WHAT THE EXERCISE ASKS: Search term "https": copy each line of the data containing it.

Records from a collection
>>>

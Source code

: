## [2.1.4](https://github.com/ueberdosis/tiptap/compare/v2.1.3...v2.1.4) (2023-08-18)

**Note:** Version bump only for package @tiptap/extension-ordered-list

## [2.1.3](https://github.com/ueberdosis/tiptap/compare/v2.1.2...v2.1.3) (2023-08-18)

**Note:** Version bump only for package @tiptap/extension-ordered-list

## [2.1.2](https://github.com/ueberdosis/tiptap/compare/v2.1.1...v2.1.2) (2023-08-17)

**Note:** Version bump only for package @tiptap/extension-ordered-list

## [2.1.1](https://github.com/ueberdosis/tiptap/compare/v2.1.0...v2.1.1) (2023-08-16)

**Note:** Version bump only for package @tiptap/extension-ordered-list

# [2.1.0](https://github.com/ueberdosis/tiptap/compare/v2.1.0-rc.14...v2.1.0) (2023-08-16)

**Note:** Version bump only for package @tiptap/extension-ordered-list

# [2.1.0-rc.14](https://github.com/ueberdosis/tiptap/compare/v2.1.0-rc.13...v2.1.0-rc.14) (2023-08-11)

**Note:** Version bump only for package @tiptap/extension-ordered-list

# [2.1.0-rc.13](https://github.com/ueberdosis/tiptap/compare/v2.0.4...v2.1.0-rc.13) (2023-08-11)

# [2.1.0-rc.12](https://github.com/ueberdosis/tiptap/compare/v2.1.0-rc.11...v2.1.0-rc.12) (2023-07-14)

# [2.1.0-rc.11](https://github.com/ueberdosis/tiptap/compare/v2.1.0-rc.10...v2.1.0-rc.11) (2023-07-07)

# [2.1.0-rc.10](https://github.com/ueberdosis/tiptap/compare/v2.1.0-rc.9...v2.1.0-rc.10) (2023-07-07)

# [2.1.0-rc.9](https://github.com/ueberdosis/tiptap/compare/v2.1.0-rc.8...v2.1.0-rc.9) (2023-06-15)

<<<

OUTPUT FOR THIS EXERCISE:
:## [2.1.4](https://github.com/ueberdosis/tiptap/compare/v2.1.3...v2.1.4) (2023-08-18)
## [2.1.3](https://github.com/ueberdosis/tiptap/compare/v2.1.2...v2.1.3) (2023-08-18)
## [2.1.2](https://github.com/ueberdosis/tiptap/compare/v2.1.1...v2.1.2) (2023-08-17)
## [2.1.1](https://github.com/ueberdosis/tiptap/compare/v2.1.0...v2.1.1) (2023-08-16)
# [2.1.0](https://github.com/ueberdosis/tiptap/compare/v2.1.0-rc.14...v2.1.0) (2023-08-16)
# [2.1.0-rc.14](https://github.com/ueberdosis/tiptap/compare/v2.1.0-rc.13...v2.1.0-rc.14) (2023-08-11)
# [2.1.0-rc.13](https://github.com/ueberdosis/tiptap/compare/v2.0.4...v2.1.0-rc.13) (2023-08-11)
# [2.1.0-rc.12](https://github.com/ueberdosis/tiptap/compare/v2.1.0-rc.11...v2.1.0-rc.12) (2023-07-14)
# [2.1.0-rc.11](https://github.com/ueberdosis/tiptap/compare/v2.1.0-rc.10...v2.1.0-rc.11) (2023-07-07)
# [2.1.0-rc.10](https://github.com/ueberdosis/tiptap/compare/v2.1.0-rc.9...v2.1.0-rc.10) (2023-07-07)
# [2.1.0-rc.9](https://github.com/ueberdosis/tiptap/compare/v2.1.0-rc.8...v2.1.0-rc.9) (2023-06-15)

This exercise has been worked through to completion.